The lines to copy are those in the listing that hold the word "what".
• • • • •
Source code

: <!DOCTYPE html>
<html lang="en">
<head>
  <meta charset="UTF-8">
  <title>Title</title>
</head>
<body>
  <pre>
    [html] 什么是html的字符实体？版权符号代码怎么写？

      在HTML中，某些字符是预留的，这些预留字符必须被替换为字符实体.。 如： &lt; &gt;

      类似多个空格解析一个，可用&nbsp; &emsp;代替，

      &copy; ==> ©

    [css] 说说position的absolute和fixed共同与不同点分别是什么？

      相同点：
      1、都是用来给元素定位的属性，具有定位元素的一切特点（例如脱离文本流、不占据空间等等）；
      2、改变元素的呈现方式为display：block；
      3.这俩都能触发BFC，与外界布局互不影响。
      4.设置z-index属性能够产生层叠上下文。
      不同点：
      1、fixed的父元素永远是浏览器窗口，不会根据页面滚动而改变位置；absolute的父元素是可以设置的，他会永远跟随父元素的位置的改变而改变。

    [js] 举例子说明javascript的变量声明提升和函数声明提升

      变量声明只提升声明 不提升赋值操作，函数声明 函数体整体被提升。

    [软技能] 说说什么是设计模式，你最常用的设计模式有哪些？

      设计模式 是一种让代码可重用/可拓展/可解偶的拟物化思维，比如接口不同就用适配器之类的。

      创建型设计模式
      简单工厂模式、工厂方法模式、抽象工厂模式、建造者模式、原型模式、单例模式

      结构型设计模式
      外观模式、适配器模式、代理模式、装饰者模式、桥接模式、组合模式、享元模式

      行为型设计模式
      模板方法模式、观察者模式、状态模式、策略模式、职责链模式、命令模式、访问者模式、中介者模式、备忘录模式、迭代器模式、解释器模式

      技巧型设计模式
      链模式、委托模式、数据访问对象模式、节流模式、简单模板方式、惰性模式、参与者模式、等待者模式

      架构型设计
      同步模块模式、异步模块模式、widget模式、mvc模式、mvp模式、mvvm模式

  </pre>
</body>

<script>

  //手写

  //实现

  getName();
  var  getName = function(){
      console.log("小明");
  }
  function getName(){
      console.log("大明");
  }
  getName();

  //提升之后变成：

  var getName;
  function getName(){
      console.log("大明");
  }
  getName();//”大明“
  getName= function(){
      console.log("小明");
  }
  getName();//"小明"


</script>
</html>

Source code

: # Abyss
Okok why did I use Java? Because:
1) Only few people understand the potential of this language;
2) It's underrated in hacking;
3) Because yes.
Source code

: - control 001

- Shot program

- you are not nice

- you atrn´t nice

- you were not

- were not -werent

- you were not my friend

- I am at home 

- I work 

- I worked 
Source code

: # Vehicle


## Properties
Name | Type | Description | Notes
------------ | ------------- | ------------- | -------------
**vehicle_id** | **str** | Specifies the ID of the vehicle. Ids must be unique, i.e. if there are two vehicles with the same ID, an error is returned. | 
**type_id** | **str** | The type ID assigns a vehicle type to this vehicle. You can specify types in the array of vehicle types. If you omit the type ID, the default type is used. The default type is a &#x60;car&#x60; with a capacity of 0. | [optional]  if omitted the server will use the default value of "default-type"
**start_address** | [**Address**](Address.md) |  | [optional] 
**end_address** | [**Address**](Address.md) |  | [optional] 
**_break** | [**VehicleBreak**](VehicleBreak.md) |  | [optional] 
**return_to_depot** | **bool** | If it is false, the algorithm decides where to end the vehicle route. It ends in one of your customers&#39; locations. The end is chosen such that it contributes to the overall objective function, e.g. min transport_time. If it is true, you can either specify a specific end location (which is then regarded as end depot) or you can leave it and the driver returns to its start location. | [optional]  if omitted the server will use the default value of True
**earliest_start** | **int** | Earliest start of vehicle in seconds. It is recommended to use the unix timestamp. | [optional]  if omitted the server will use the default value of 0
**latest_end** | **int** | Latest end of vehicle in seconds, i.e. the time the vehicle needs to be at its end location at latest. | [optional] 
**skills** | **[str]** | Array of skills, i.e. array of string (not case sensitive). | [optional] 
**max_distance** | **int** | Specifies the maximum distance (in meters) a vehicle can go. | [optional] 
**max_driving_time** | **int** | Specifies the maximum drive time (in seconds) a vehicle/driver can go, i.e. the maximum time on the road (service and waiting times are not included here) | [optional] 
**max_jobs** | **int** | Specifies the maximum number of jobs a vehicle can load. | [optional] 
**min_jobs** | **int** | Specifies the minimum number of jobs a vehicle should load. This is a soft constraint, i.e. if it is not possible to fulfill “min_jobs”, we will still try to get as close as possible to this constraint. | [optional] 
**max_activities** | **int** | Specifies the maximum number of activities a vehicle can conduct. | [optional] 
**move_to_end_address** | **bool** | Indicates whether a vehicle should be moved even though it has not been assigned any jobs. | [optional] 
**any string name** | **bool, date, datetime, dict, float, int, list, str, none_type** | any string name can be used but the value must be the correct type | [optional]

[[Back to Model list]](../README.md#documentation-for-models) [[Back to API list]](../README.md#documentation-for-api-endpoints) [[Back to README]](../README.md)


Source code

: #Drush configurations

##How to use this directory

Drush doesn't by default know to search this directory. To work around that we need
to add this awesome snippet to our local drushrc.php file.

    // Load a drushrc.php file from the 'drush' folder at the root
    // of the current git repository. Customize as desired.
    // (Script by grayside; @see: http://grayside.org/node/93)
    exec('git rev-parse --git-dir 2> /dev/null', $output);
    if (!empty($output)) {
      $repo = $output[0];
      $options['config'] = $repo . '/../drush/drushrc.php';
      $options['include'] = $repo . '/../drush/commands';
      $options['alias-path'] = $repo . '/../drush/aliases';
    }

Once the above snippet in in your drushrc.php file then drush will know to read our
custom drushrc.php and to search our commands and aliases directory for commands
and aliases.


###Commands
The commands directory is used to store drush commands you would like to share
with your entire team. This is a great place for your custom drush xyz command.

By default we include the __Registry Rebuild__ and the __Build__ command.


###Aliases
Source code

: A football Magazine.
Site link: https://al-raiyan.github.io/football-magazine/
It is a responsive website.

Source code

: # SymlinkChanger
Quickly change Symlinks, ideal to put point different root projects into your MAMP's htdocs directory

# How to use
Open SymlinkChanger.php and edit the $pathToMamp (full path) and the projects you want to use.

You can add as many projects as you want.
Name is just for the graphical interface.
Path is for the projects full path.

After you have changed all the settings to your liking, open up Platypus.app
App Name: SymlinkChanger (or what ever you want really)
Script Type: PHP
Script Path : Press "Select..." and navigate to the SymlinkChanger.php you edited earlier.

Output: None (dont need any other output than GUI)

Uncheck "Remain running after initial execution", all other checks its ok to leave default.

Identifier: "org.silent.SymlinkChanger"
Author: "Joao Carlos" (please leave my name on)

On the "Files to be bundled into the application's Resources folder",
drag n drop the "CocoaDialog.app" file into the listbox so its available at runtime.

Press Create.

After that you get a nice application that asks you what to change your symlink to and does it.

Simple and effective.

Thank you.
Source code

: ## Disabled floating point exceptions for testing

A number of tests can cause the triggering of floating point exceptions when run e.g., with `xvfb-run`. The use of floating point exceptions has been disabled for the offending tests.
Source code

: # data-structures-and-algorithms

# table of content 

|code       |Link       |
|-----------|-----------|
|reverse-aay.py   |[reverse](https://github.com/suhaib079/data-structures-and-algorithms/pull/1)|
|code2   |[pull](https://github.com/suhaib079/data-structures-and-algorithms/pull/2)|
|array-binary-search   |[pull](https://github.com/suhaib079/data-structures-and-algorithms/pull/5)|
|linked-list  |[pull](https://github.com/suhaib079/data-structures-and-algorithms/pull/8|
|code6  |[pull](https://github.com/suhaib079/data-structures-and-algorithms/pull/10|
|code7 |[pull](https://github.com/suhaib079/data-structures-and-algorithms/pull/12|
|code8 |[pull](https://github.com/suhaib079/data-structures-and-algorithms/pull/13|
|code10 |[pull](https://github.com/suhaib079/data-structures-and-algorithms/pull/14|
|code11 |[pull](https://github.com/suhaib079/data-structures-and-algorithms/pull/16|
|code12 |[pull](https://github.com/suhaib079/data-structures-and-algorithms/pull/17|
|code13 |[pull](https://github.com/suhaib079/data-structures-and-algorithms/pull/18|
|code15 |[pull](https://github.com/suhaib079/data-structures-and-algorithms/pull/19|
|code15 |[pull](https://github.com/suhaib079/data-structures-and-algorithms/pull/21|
• • • • •
■ REPLY TO THE EXERCISE
App Name: SymlinkChanger (or what ever you want really)
After that you get a nice application that asks you what to change your symlink to and does it.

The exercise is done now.